--- START ---
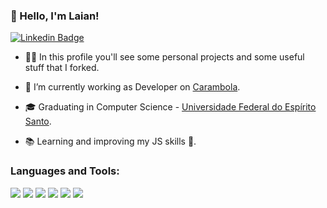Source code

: ### 👋 Hello, I'm Laian!

[![Linkedin Badge](https://img.shields.io/badge/-LinkedIn-blue?style=flat-square&logo=Linkedin&logoColor=white&link=https://www.linkedin.com/in/laianbraum/)](https://www.linkedin.com/in/laianbraum/)

- :man_technologist: In this profile you'll see some personal projects and some useful stuff that I forked.

- :office: I’m currently working as Developer on [Carambola](https://carambola.com.vc/). 

- :mortar_board: Graduating in Computer Science - [Universidade Federal do Espírito Santo](https://www.ufes.br/).

- :books: Learning and improving my JS skills :muscle:.

### Languages and Tools:
<img src="https://img.shields.io/badge/React-20232A?style=for-the-badge&logo=react&logoColor=61DAFB" />    <img src="https://img.shields.io/badge/TypeScript-007ACC?style=for-the-badge&logo=typescript&logoColor=white" />  <img src="https://img.shields.io/badge/JavaScript-323330?style=for-the-badge&logo=javascript&logoColor=F7DF1E" />    <img src="https://img.shields.io/badge/HTML5-E34F26?style=for-the-badge&logo=html5&logoColor=white" />    <img src="https://img.shields.io/badge/CSS3-1572B6?style=for-the-badge&logo=css3&logoColor=white" />    <img src="https://img.shields.io/badge/C-00599C?style=for-the-badge&logo=c&logoColor=white" />
 
<!--
<br />
<br />
 -->
<!--
---
<p align="center"> 
  <img align="left" alt="laianbraum" src="https://github-readme-stats.codestackr.vercel.app/api?username=laianbraum&show_icons=true&hide_border=true" />
</p>
-->
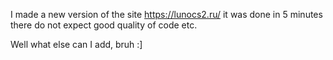 I made a new version of the site https://lunocs2.ru/ it was done in 5 minutes there do not expect good quality of code etc.

Well what else can I add, bruh :]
--- END ---
■ What you should do ■
Would you return the whole listing exactly, without the pictures?

■ Written solution ■
Source code

: ### 👋 Hello, I'm Laian!

[![Linkedin Badge](https://img.shields.io/badge/-LinkedIn-blue?style=flat-square&logo=Linkedin&logoColor=white&link=https://www.linkedin.com/in/laianbraum/)](https://www.linkedin.com/in/laianbraum/)

- :man_technologist: In this profile you'll see some personal projects and some useful stuff that I forked.

- :office: I’m currently working as Developer on [Carambola](https://carambola.com.vc/). 

- :mortar_board: Graduating in Computer Science - [Universidade Federal do Espírito Santo](https://www.ufes.br/).

- :books: Learning and improving my JS skills :muscle:.

### Languages and Tools:
<img src="https://img.shields.io/badge/React-20232A?style=for-the-badge&logo=react&logoColor=61DAFB" />    <img src="https://img.shields.io/badge/TypeScript-007ACC?style=for-the-badge&logo=typescript&logoColor=white" />  <img src="https://img.shields.io/badge/JavaScript-323330?style=for-the-badge&logo=javascript&logoColor=F7DF1E" />    <img src="https://img.shields.io/badge/HTML5-E34F26?style=for-the-badge&logo=html5&logoColor=white" />    <img src="https://img.shields.io/badge/CSS3-1572B6?style=for-the-badge&logo=css3&logoColor=white" />    <img src="https://img.shields.io/badge/C-00599C?style=for-the-badge&logo=c&logoColor=white" />
 
<!--
<br />
<br />
 -->
<!--
---
<p align="center"> 
  <img align="left" alt="laianbraum" src="https://github-readme-stats.codestackr.vercel.app/api?username=laianbraum&show_icons=true&hide_border=true" />
</p>
-->
 I made a new version of the site https://lunocs2.ru/ it was done in 5 minutes there do not expect good quality of code etc.

Well what else can I add, bruh :]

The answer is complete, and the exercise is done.